College of Resources and Environmental Engineering, Guizhou University, Guiyang, 5500254, China; Nanjing Institute of Environmental Sciences, Ministry of Ecology and Environment, Nanjing, 210042, China.
Nanjing Institute of Environmental Sciences, Ministry of Ecology and Environment, Nanjing, 210042, China; Key Laboratory of Environment Medicine Engineering, Ministry of Education, School of Public Health, Southeast University, Nanjing, 210009, China.
Ecotoxicol Environ Saf. 2020 Dec 15;206:111371. doi: 10.1016/j.ecoenv.2020.111371. Epub 2020 Sep 23.

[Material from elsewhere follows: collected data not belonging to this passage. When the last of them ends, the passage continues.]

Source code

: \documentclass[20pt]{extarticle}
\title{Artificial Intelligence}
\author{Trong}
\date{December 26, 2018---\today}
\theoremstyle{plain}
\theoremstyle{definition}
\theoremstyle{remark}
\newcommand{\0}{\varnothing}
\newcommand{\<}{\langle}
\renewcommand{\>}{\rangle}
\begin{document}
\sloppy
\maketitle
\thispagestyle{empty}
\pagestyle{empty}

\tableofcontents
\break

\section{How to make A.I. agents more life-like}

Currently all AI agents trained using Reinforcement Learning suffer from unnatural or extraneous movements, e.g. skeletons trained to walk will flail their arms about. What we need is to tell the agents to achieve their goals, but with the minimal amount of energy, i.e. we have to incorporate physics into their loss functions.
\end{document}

Antibiotics, antimicrobial resistance determinants and human pathogens are new types of environmental pollutants that pose a great threat to human health. Wastewater treatment plants (WWTPs) are important sources of novel pollutants; however, few studies have investigated their impact on surrounding natural water. Therefore, this study used a WWTP as the entry point to explore WWTP removal efficiency of antibiotics, antimicrobial resistance determinants and human pathogens and further analyze the impact of WWTP effluent on receiving waters. The investigated WWTP had a good removal effect on fluoroquinolones, macrolides, lincomycin, sulfanilamide, tetracycline and chloramphenicol antibiotics in wastewater, and the concentration of antibiotics in the WWTP's effluent was reduced by >80% relative to the influent. In addition to cmlA, the effect of the WWTP on antimicrobial resistance determinants removal was poor, although the effluent from the WWTP had no effect on the abundance of antimicrobial resistance determinants in the receiving water. However, with the dilution of receiving water, the abundance of antimicrobial resistance determinants gradually decreased. The WWTP could reduce the abundance of bacteria by 1000 times from influent water to effluent water. The major bacteria in the influent and effluent were Bacteroidetes and Proteobacteria. After effluent is discharged into receiving water, Cyanobacteria proliferate in large quantities, which can affect the microbial structure in the environment.The abundance of Acinetobacter, which was the predominant potential human pathogen in local wastewater, decreased dramatically after wastewater treatment. We also conducted an ecological risk assessment of the antibiotics identified and found that the ecological risk AZM and CLR posed to aquatic organisms was high. Overall, we identified the efficiency of WWTP control of antibiotics, antimicrobial resistance determinants and potential human pathogens and the impact of WWTP effluent on receiving water and provided data to support the control of the investigated pollutants.
抗生素、抗菌药物耐药决定因子和人类病原体是新型环境污染物,对人类健康构成巨大威胁。污水处理厂(WWTP)是新型污染物的重要来源,但很少有研究调查其对周围自然水的影响。因此,本研究以 WWTP 为切入点,探讨 WWTP 对抗生素、抗菌药物耐药决定因子和人类病原体的去除效率,并进一步分析 WWTP 出水对受纳水体的影响。研究的 WWTP 对污水中的氟喹诺酮类、大环内酯类、林可霉素类、磺胺类、四环素类和氯霉素类抗生素具有良好的去除效果,抗生素在 WWTP 出水中的浓度比进水减少了>80%。除 cmlA 外,WWTP 对抗菌药物耐药决定因子的去除效果较差,尽管 WWTP 出水对受纳水中抗菌药物耐药决定因子的丰度没有影响。然而,随着受纳水的稀释,抗菌药物耐药决定因子的丰度逐渐降低。WWTP 可以将进水中的细菌丰度降低 1000 倍到出水中。进水中和出水中的主要细菌为拟杆菌门和变形菌门。出水排入受纳水后,蓝藻大量繁殖,会影响环境中的微生物结构。在当地废水中占优势的潜在人类病原体不动杆菌的丰度在废水处理后显著下降。我们还对鉴定出的抗生素进行了生态风险评估,发现 AZM 和 CLR 对水生生物的生态风险较高。总体而言,我们确定了 WWTP 对抗生素、抗菌药物耐药决定因子和潜在人类病原体的控制效率以及 WWTP 出水对受纳水的影响,并提供了支持控制所研究污染物的数据。